Recently I’ve mellowed. And though I’m tempted, I’ve stuck with my practical 1999 RAV4 for a record five years. It's about as far from a Buick Century convertible as you can get. Toyota is still in business and far from bankruptcy.

Dad was a urologist (he called himself a "plumber") back in the days of house calls. The houses were spread out across north-central Illinois and southern Wisconsin. Rockford was our home, but he’d do surgery and visit patients in Freeport, Belvedere, Rochelle, Monroe, Woodstock, Beloit and Janesville.

As a kid, I’d often go along with him in the summers or on Saturdays or even Sundays as hard as that is to believe. He knew all the back roads, and ,with the top down, he’d unleash the big engine and we’d slice through the thick summer’s air. The cornfields whisked by in flickering rows. Often he would sing into the wind and I’d join him. We made a motley duet belting out “Old Man River,” “Summertime,” “She’s Funny that Way.” Fortunately only the corn, the blackbirds and the cicadas could hear us.

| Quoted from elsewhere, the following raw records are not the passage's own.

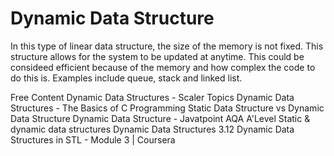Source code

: # Dynamic Data Structure

In this type of linear data structure, the size of the memory is not fixed. This structure allows for the system to be updated at anytime. This could be consideed efficient because of the memory and how complex the code to do this is. Examples include queue, stack and linked list.

<ResourceGroupTitle>Free Content</ResourceGroupTitle>
<BadgeLink badgeText='Read' colorScheme='yellow' href='https://www.scaler.com/topics/dynamic-data-structures/#:~:text=A%20dynamic%20data%20structure%20has,the%20stack%20and%20the%20heap.'>Dynamic Data Structures - Scaler Topics</BadgeLink>
<BadgeLink badgeText='Read' colorScheme="yellow" href='https://computer.howstuffworks.com/c27.htm'>Dynamic Data Structures - The Basics of C Programming</BadgeLink>
<BadgeLink badgeText='Read' colorScheme="yellow" href='https://www.geeksforgeeks.org/static-data-structure-vs-dynamic-data-structure/'>Static Data Structure vs Dynamic Data Structure</BadgeLink>
<BadgeLink badgeText='Read' colorScheme="yellow" href='https://www.javatpoint.com/dynamic-data-structure'>Dynamic Data Structure - Javatpoint</BadgeLink>
<BadgeLink badgeText='Watch' href='https://www.youtube.com/watch?v=EfYlFx4Hv5w'>AQA A'Level Static & dynamic data structures</BadgeLink>
<BadgeLink badgeText='Watch' href='https://www.youtube.com/watch?v=49pHzvddp2U'>Dynamic Data Structures</BadgeLink>
<BadgeLink badgeText='Watch' href='https://www.coursera.org/lecture/c-plus-plus-a/3-12-dynamic-data-structures-in-stl-o3wy2'>3.12 Dynamic Data Structures in STL - Module 3 | Coursera</BadgeLink>
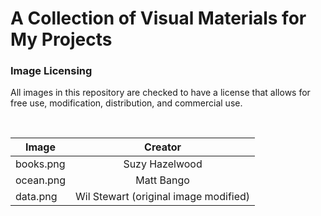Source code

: # A Collection of Visual Materials for My Projects


### Image Licensing

All images in this repository are checked to have a license that allows for free use, modification, distribution, and commercial use. 
<br>


</br>

| Image       | Creator           | 
| ------------- |:-------------:| 
| books.png    | Suzy Hazelwood | 
| ocean.png    | Matt Bango |
| data.png    | Wil Stewart (original image modified) |
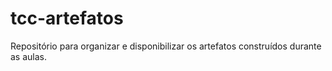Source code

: # tcc-artefatos
Repositório para organizar e disponibilizar os artefatos construídos durante as aulas.
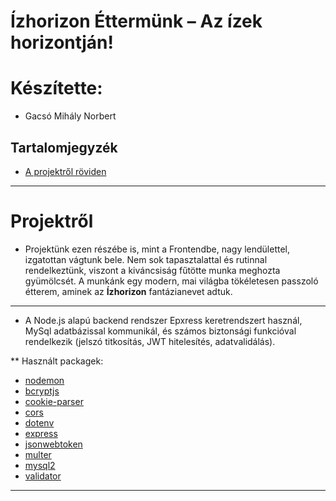 # Ízhorizon Éttermünk – Az ízek horizontján!

# Készítette: 
- Gacsó Mihály Norbert

## Tartalomjegyzék

- [A projektről röviden](#Projektről)
---
# Projektről

- Projektünk ezen részébe is, mint a Frontendbe, nagy lendülettel, izgatottan vágtunk bele. Nem sok tapasztalattal és rutinnal rendelkeztünk, viszont a kiváncsiság fűtötte munka meghozta gyümölcsét. A munkánk egy modern, mai világba tökéletesen passzoló étterem, aminek az **Ízhorizon** fantázianevet adtuk.

---
*  A Node.js alapú backend rendszer Epxress keretrendszert használ, MySql adatbázissal kommunikál, és számos biztonsági funkcióval rendelkezik (jelszó titkosítás, JWT hitelesítés, adatvalidálás).

** Használt packagek:
-  [nodemon](https://www.npmjs.com/package/nodemon)
-  [bcryptjs](https://www.npmjs.com/package/bcryptjs)
-  [cookie-parser](https://www.npmjs.com/package/cookie-parser) 
-  [cors](https://www.npmjs.com/package/cors)
-  [dotenv](https://www.npmjs.com/package/dotenv) 
-  [express](https://www.npmjs.com/package/express) 
-  [jsonwebtoken](https://www.npmjs.com/package/jsonwebtoken)
-  [multer](https://www.npmjs.com/package/multer)
-  [mysql2](https://www.npmjs.com/package/mysql2)
-  [validator](https://www.npmjs.com/package/validator)
---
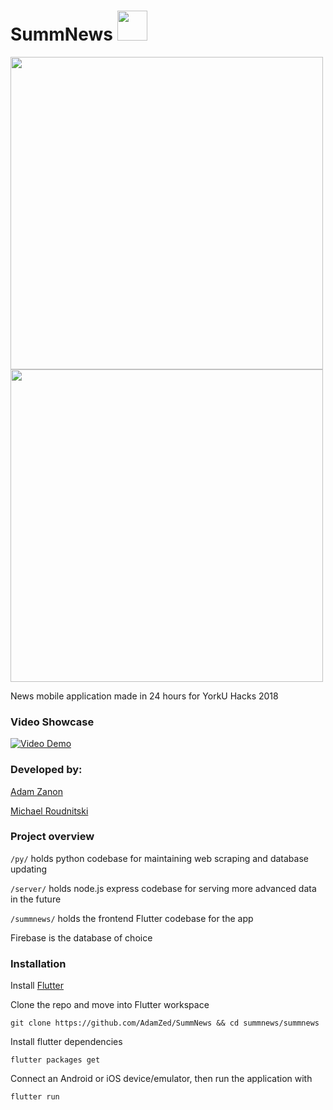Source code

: # SummNews <img src="https://github.com/AdamZed/SummNews/raw/master/summnews/assets/icon/appicon.png" height="48">

<img src="https://i.imgur.com/rPBmMDy.png" height="500"><img src="https://i.imgur.com/cqDMryi.png" height="500">

News mobile application made in 24 hours for YorkU Hacks 2018

### Video Showcase

[![Video Demo](https://img.youtube.com/vi/eiSALJj7fdQ/0.jpg)](https://www.youtube.com/watch?v=eiSALJj7fdQ)

### Developed by:
[Adam Zanon](https://github.com/AdamZed)

[Michael Roudnitski](https://github.com/MichaelRoudnitski)

### Project overview
`/py/` holds python codebase for maintaining web scraping and database updating

`/server/` holds node.js express codebase for serving more advanced data in the future

`/summnews/` holds the frontend Flutter codebase for the app

Firebase is the database of choice

### Installation

Install [Flutter](https://flutter.io)

Clone the repo and move into Flutter workspace

`git clone https://github.com/AdamZed/SummNews && cd summnews/summnews`

Install flutter dependencies

`flutter packages get`

Connect an Android or iOS device/emulator, then run the application with

`flutter run`
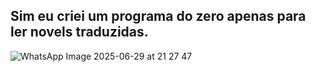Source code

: ## Sim eu criei um programa do zero apenas para ler novels traduzidas.
![WhatsApp Image 2025-06-29 at 21 27 47](https://github.com/user-attachments/assets/7a207ef1-dc69-4a2d-85ca-5332368123a7)
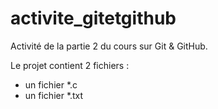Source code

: # activite_gitetgithub
Activité de la partie 2 du cours sur Git &amp; GitHub.

Le projet contient 2 fichiers :
 - un fichier *.c
 - un fichier *.txt
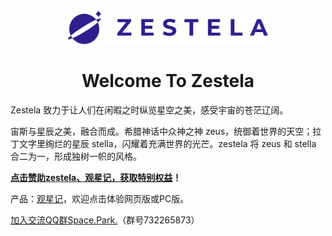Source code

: <div align="center">
  <a href="https://zestela.co/" target="_blank">
    <img alt="LOGO" width="320" src="./zestela-logo.png"/>
  </a>
</div>
<div align="center">
  <h1>Welcome To Zestela</h1>
</div>

Zestela 致力于让人们在闲暇之时纵览星空之美，感受宇宙的苍茫辽阔。

宙斯与星辰之美，融合而成。希腊神话中众神之神 zeus，统御着世界的天空；拉丁文字里绚烂的星辰 stella，闪耀着充满世界的光芒。zestela 将 zeus 和 stella 合二为一，形成独树一帜的风格。

**[点击赞助zestela、观星记，获取特别权益](https://afdian.net/a/zestela)！**

产品：[观星记](https://zestela.co/starte/)，欢迎点击体验网页版或PC版。

[加入交流QQ群Space.Park.](http://qm.qq.com/cgi-bin/qm/qr?_wv=1027&k=tMtp2Cb7nVGiYjb39OV1eKlbb030t7Gq&authKey=50tdA1tiNTSaYMYwInxx9We%2F8YCHfmwn428Vrjk6NxpzXdrZK1u988BEzRmxYfX8&noverify=0&group_code=732265873)（群号732265873）
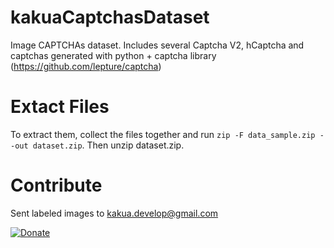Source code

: # kakuaCaptchasDataset
Image CAPTCHAs dataset. Includes several Captcha V2, hCaptcha and captchas generated with python + captcha library (https://github.com/lepture/captcha)

# Extact Files

To extract them, collect the files together and run `zip -F data_sample.zip --out dataset.zip`. Then unzip dataset.zip.

# Contribute
Sent labeled images to kakua.develop@gmail.com


[![Donate](https://img.shields.io/badge/Donate-PayPal-green.svg)](https://www.paypal.com/donate/?hosted_button_id=5DRMVP24HCFXC)
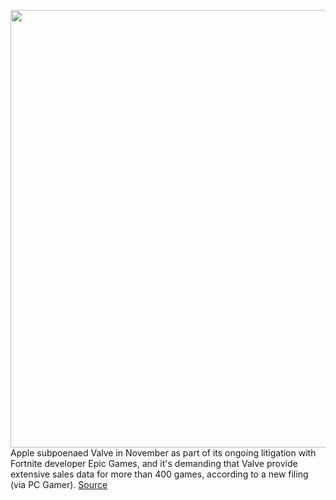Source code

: <img src='https://cdn.vox-cdn.com/thumbor/Fa7KXWtS8yBR8fojj6Y3UigW6GA=/0x0:2040x1360/1200x800/filters:focal(857x517:1183x843)/cdn.vox-cdn.com/uploads/chorus_image/image/68843695/acastro_20200818_1777_epicApple_0004.0.0.jpg' width='700px' /><br/>
Apple subpoenaed Valve in November as part of its ongoing litigation with Fortnite developer Epic Games, and it's demanding that Valve provide extensive sales data for more than 400 games, according to a new filing (via PC Gamer).
<a href='https://www.theverge.com/2021/2/19/22291297/apple-valve-data-steam-sales-epic-games-dispute'> Source <a/>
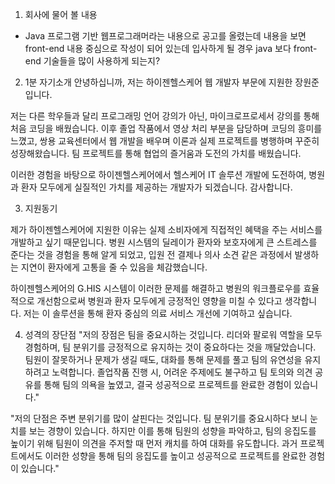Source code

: 1. 회사에 물어 볼 내용 
- Java 프로그램 기반 웹프로그래머라는 내용으로 공고를 올렸는데 내용을 보면 front-end 내용 중심으로 작성이 되어 있는데 입사하게 될 경우 java 보다 front-end 기술들을 많이 사용하게 되는지?




2. 1분 자기소개 
안녕하십니까, 저는 하이젠헬스케어 웹 개발자 부문에 지원한 장원준입니다.

저는 다른 학우들과 달리 프로그래밍 언어 강의가 아닌, 마이크로프로세서 강의를 통해 처음 코딩을 배웠습니다. 이후 졸업 작품에서 영상 처리 부분을 담당하며 코딩의 흥미를 느꼈고, 쌍용 교육센터에서 웹 개발을 배우며 이론과 실제 프로젝트를 병행하며 꾸준히 성장해왔습니다. 팀 프로젝트를 통해 협업의 즐거움과 도전의 가치를 배웠습니다.

이러한 경험을 바탕으로 하이젠헬스케어에서 헬스케어 IT 솔루션 개발에 도전하여, 병원과 환자 모두에게 실질적인 가치를 제공하는 개발자가 되겠습니다. 감사합니다.


3. 지원동기

제가 하이젠헬스케어에 지원한 이유는 실제 소비자에게 직접적인 혜택을 주는 서비스를 개발하고 싶기 때문입니다. 병원 시스템의 딜레이가 환자와 보호자에게 큰 스트레스를 준다는 것을 경험을 통해 알게 되었고, 입원 전 결제나 의사 소견 같은 과정에서 발생하는 지연이 환자에게 고통을 줄 수 있음을 체감했습니다.

하이젠헬스케어의 G.HIS 시스템이 이러한 문제를 해결하고 병원의 워크플로우를 효율적으로 개선함으로써 병원과 환자 모두에게 긍정적인 영향을 미칠 수 있다고 생각합니다. 저는 이 솔루션을 통해 환자 중심의 의료 서비스 개선에 기여하고 싶습니다.



4. 성격의 장단점
"저의 장점은 팀을 중요시하는 것입니다. 리더와 팔로워 역할을 모두 경험하며, 팀 분위기를 긍정적으로 유지하는 것이 중요하다는 것을 깨달았습니다. 팀원이 잘못하거나 문제가 생길 때도, 대화를 통해 문제를 풀고 팀의 유연성을 유지하려고 노력합니다. 졸업작품 진행 시, 어려운 주제에도 불구하고 팀 토의와 의견 공유를 통해 팀의 의욕을 높였고, 결국 성공적으로 프로젝트를 완료한 경험이 있습니다."

"저의 단점은 주변 분위기를 많이 살핀다는 것입니다. 팀 분위기를 중요시하다 보니 눈치를 보는 경향이 있습니다. 하지만 이를 통해 팀원의 성향을 파악하고, 팀의 응집도를 높이기 위해 팀원이 의견을 주저할 때 먼저 캐치를 하여 대화를 유도합니다. 과거 프로젝트에서도 이러한 성향을 통해 팀의 응집도를 높이고 성공적으로 프로젝트를 완료한 경험이 있습니다."


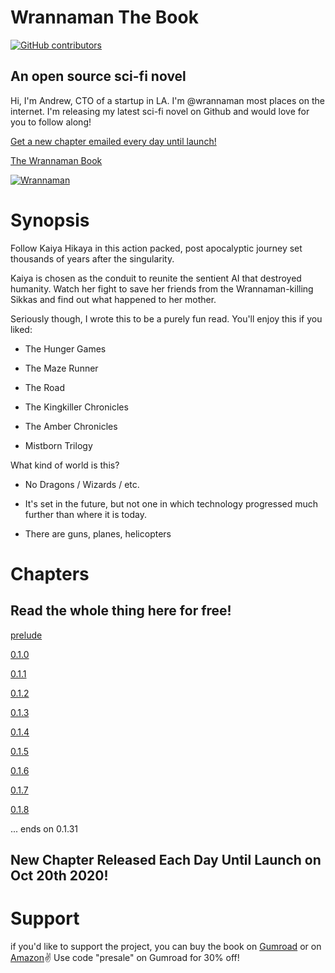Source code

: # Wrannaman The Book

[![GitHub contributors](https://img.shields.io/github/contributors/Naereen/StrapDown.js.svg)](https://github.com/wrannaman/wrannaman/graphs/contributors/)


## An open source sci-fi novel

Hi, I'm Andrew, CTO of a startup in LA. I'm @wrannaman most places on the internet. I'm releasing my latest sci-fi novel on Github and would love for you to follow along!

[Get a new chapter emailed every day until launch!](https://wrannaman.substack.com)

[The Wrannaman Book](https://github.com/wrannaman/wrannaman)

[![Wrannaman](https://s3.us-west-1.wasabisys.com/wrannaman/images/github_footer.png)](https://wrannaman.com)

# Synopsis 

Follow Kaiya Hikaya in this action packed, post apocalyptic journey set thousands of years after the singularity.

Kaiya is chosen as the conduit to reunite the sentient AI that destroyed humanity. Watch her fight to save her friends from the Wrannaman-killing Sikkas and find out what happened to her mother.

Seriously though, I wrote this to be a purely fun read. You'll enjoy this if you liked:

- The Hunger Games

- The Maze Runner

- The Road

- The Kingkiller Chronicles

- The Amber Chronicles

- Mistborn Trilogy


What kind of world is this?

- No Dragons / Wizards / etc.

- It's set in the future, but not one in which technology progressed much further than where it is today.

- There are guns, planes, helicopters

# Chapters 
## Read the whole thing here for free!

[prelude](/prelude.md)

[0.1.0](/0.1.0.md)

[0.1.1](/0.1.1.md)

[0.1.2](/0.1.2.md)

[0.1.3](/0.1.3.md)

[0.1.4](/0.1.4.md)

[0.1.5](/0.1.5.md)

[0.1.6](/0.1.6.md)

[0.1.7](/0.1.7.md)

[0.1.8](/0.1.8.md)

... ends on 0.1.31

## New Chapter Released Each Day Until Launch on Oct 20th 2020!


# Support 

if you'd like to support the project, you can buy the book on [Gumroad](https://gum.co/MbJMZ) or on [Amazon](https://www.amazon.com/dp/B08JKTKVHN)✌️
Use code "presale" on Gumroad for 30% off!

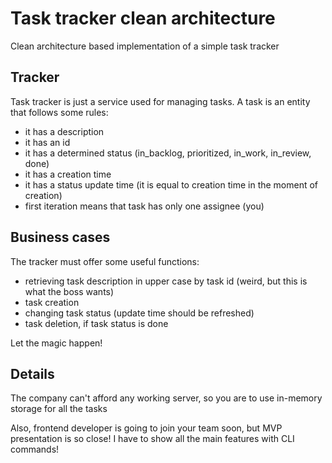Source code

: # Task tracker clean architecture
Clean architecture based implementation of a simple task tracker 

## Tracker
Task tracker is just a service used for managing tasks.
A task is an entity that follows some rules:
- it has a description
- it has an id
- it has a determined status (in_backlog, prioritized, in_work, in_review, done)
- it has a creation time
- it has a status update time (it is equal to creation time in the moment of creation)
- first iteration means that task has only one assignee (you)

## Business cases
The tracker must offer some useful functions:
- retrieving task description in upper case by task id (weird, but this is what the boss wants)
- task creation
- changing task status (update time should be refreshed)
- task deletion, if task status is done

Let the magic happen!

## Details
The company can't afford any working server, so you are to use in-memory storage for all the tasks

Also, frontend developer is going to join your team soon, but MVP presentation is so close! 
I have to show all the main features with CLI commands!
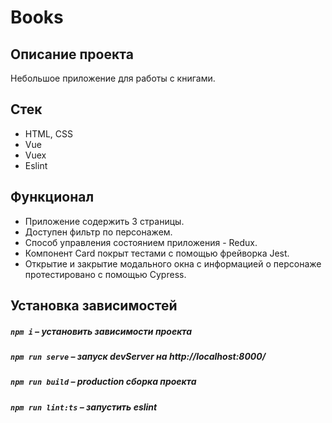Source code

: # Books

## Описание проекта
Небольшое приложение для работы с книгами.

##  Стек
- HTML, CSS
- Vue
- Vuex
- Eslint

## Функционал
- Приложение содержить 3 страницы.
- Доступен фильтр по персонажем.
- Cпособ управления состоянием приложения - Redux.
- Компонент Card покрыт тестами с помощью фрейворка Jest.
- Открытие и закрытие модального окна с информацией о персонаже протестировано с помощью Сypress.

##  Установка зависимостей

##### `npm i` – установить зависимости проекта

##### `npm run serve` – запуск devServer на http://localhost:8000/

##### `npm run build` – production сборка проекта

##### `npm run lint:ts` – запустить eslint
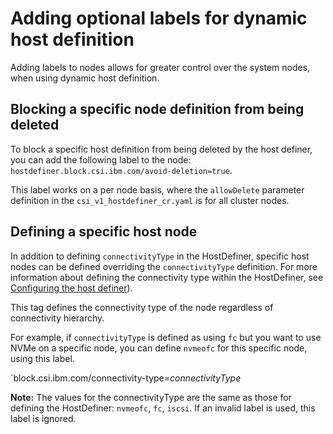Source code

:# Adding optional labels for dynamic host definition

Adding labels to nodes allows for greater control over the system nodes, when using dynamic host definition.

## Blocking a specific node definition from being deleted

To block a specific host definition from being deleted by the host definer, you can add the following label to the node: `hostdefiner.block.csi.ibm.com/avoid-deletion=true`.

This label works on a per node basis, where the `allowDelete` parameter definition in the `csi_v1_hostdefiner_cr.yaml` is for all cluster nodes.

## Defining a specific host node

In addition to defining `connectivityType` in the HostDefiner, specific host nodes can be defined overriding the `connectivityType` definition. For more information about defining the connectivity type within the HostDefiner, see [Configuring the host definer](../configuration/configuring_hostdefiner.md)).

This tag defines the connectivity type of the node regardless of connectivity hierarchy.

For example, if `connectivityType` is defined as using `fc` but you want to use NVMe on a specific node, you can define `nvmeofc` for this specific node, using this label.

`block.csi.ibm.com/connectivity-type=_connectivityType_

**Note:** The values for the connectivityType are the same as those for defining the HostDefiner: `nvmeofc`, `fc`, `iscsi`. If an invalid label is used, this label is ignored.



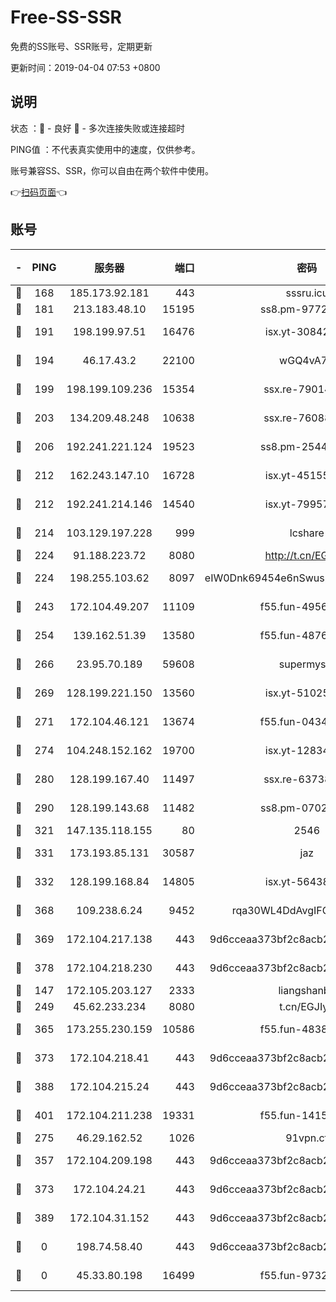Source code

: # Free-SS-SSR

免费的SS账号、SSR账号，定期更新

更新时间：2019-04-04 07:53 +0800

## 说明

状态     ：🙂 - 良好 🙁 - 多次连接失败或连接超时

PING值   ：不代表真实使用中的速度，仅供参考。

账号兼容SS、SSR，你可以自由在两个软件中使用。

👉[扫码页面](https://liesauer.github.io/Free-SS-SSR/)👈

## 账号

|-|PING|服务器|端口|密码|加密方式|区域|
|:----:|:----:|:-----:|-----:|:----:|:----:|:----:|
|🙂|168|185.173.92.181|443|sssru.icu|rc4-md5|RU|
|🙂|181|213.183.48.10|15195|ss8.pm-97720747|rc4-md5|RU|
|🙂|191|198.199.97.51|16476|isx.yt-30842013|aes-256-cfb|US|
|🙂|194|46.17.43.2|22100|wGQ4vA7D|aes-256-gcm|RU|
|🙂|199|198.199.109.236|15354|ssx.re-79014072|aes-256-cfb|US|
|🙂|203|134.209.48.248|10638|ssx.re-76088274|aes-256-cfb|US|
|🙂|206|192.241.221.124|19523|ss8.pm-25447716|aes-256-cfb|US|
|🙂|212|162.243.147.10|16728|isx.yt-45155519|aes-256-cfb|US|
|🙂|212|192.241.214.146|14540|isx.yt-79957459|aes-256-cfb|US|
|🙂|214|103.129.197.228|999|lcshare|aes-256-cfb|US|
|🙂|224|91.188.223.72|8080|http://t.cn/EGJIyrl|rc4-md5|RU|
|🙂|224|198.255.103.62|8097|eIW0Dnk69454e6nSwuspv9DmS201tQ0D|aes-256-cfb|US|
|🙂|243|172.104.49.207|11109|f55.fun-49562246|aes-256-cfb|SG|
|🙂|254|139.162.51.39|13580|f55.fun-48765997|aes-256-cfb|SG|
|🙂|266|23.95.70.189|59608|supermyssr|chacha20-ietf|US|
|🙂|269|128.199.221.150|13560|isx.yt-51025089|aes-256-cfb|SG|
|🙂|271|172.104.46.121|13674|f55.fun-04347398|aes-256-cfb|SG|
|🙂|274|104.248.152.162|19700|isx.yt-12834534|aes-256-cfb|SG|
|🙂|280|128.199.167.40|11497|ssx.re-63738740|aes-256-cfb|SG|
|🙂|290|128.199.143.68|11482|ss8.pm-07027944|aes-256-cfb|SG|
|🙂|321|147.135.118.155|80|2546|chacha20|US|
|🙂|331|173.193.85.131|30587|jaz|aes-256-cfb|US|
|🙂|332|128.199.168.84|14805|isx.yt-56438950|aes-256-cfb|SG|
|🙂|368|109.238.6.24|9452|rqa30WL4DdAvgIFG6Fs3znzTa|aes-256-cfb|FR|
|🙂|369|172.104.217.138|443|9d6cceaa373bf2c8acb22e60b6a58be6|aes-256-cfb|US|
|🙂|378|172.104.218.230|443|9d6cceaa373bf2c8acb22e60b6a58be6|aes-256-cfb|US|
|🙂|147|172.105.203.127|2333|liangshanbo|chacha20|JP|
|🙂|249|45.62.233.234|8080|t.cn/EGJIyrl|rc4-md5|CA|
|🙂|365|173.255.230.159|10586|f55.fun-48382227|aes-256-cfb|US|
|🙂|373|172.104.218.41|443|9d6cceaa373bf2c8acb22e60b6a58be6|aes-256-cfb|US|
|🙂|388|172.104.215.24|443|9d6cceaa373bf2c8acb22e60b6a58be6|aes-256-cfb|US|
|🙂|401|172.104.211.238|19331|f55.fun-14153413|aes-256-cfb|US|
|🙁|275|46.29.162.52|1026|91vpn.cf|rc4-md5|RU|
|🙁|357|172.104.209.198|443|9d6cceaa373bf2c8acb22e60b6a58be6|aes-256-cfb|US|
|🙁|373|172.104.24.21|443|9d6cceaa373bf2c8acb22e60b6a58be6|aes-256-cfb|US|
|🙁|389|172.104.31.152|443|9d6cceaa373bf2c8acb22e60b6a58be6|aes-256-cfb|US|
|🙁|0|198.74.58.40|443|9d6cceaa373bf2c8acb22e60b6a58be6|aes-256-cfb|US|
|🙁|0|45.33.80.198|16499|f55.fun-97323314|aes-256-cfb|US|

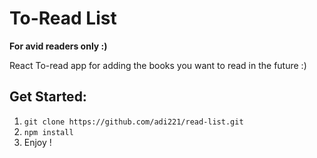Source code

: # To-Read List

**For avid readers only :)**

React To-read app for adding the books you want to read in the future :)

## Get Started: 

1. `git clone https://github.com/adi221/read-list.git`
2. `npm install `
3. Enjoy ! 
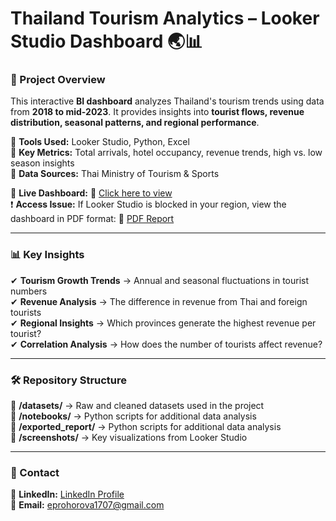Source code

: # Thailand Tourism Analytics – Looker Studio Dashboard 🌏📊  

### 📌 Project Overview  
This interactive **BI dashboard** analyzes Thailand's tourism trends using data from **2018 to mid-2023**. It provides insights into **tourist flows, revenue distribution, seasonal patterns, and regional performance**.  

🔹 **Tools Used:** Looker Studio, Python, Excel  
🔹 **Key Metrics:** Total arrivals, hotel occupancy, revenue trends, high vs. low season insights  
🔹 **Data Sources:** Thai Ministry of Tourism & Sports  

🚀 **Live Dashboard:** 🔗 [Click here to view](https://lookerstudio.google.com/s/vbXNoV75iZY)        
❗ **Access Issue:** If Looker Studio is blocked in your region, view the dashboard in PDF format: 🔗 [PDF Report](exported_report/Thai_tourism_report.pdf)       

---

### 📊 Key Insights  

✔ **Tourism Growth Trends** → Annual and seasonal fluctuations in tourist numbers  
✔ **Revenue Analysis** → The difference in revenue from Thai and foreign tourists  
✔ **Regional Insights** → Which provinces generate the highest revenue per tourist?  
✔ **Correlation Analysis** → How does the number of tourists affect revenue?  

---

### 🛠 Repository Structure  
📂 **/datasets/** → Raw and cleaned datasets used in the project  
📂 **/notebooks/** → Python scripts for additional data analysis  
📂 **/exported_report/** → Python scripts for additional data analysis   
📂 **/screenshots/** → Key visualizations from Looker Studio  

---

### 📩 Contact  
💼 **LinkedIn:** [LinkedIn Profile](www.linkedin.com/in/eprokhorova)  
📧 **Email:** eprohorova1707@gmail.com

Sometimes, on the weekends, the four of us — Mom, Dad, my kid-sister Kate and I — would take off for Milwaukee to see the Braves play. Or we’d drive in to Wrigley field to see the Cubs. I remember none of the games, but oh the long, two-lane drives home in the top-down nights. I’d stretch out on the back seat and stare up into a vast sea of stars. As Dad negotiated turns through the towns and the curves out on the highways, the stars would wheel above, first this way, then that, until, mesmerized, I’d drifted off to sleep to the wind song and the crickets.

I’d awaken to the silencing of the big engine and the shutting of the doors. Then I’d somehow stagger up to bed to dream.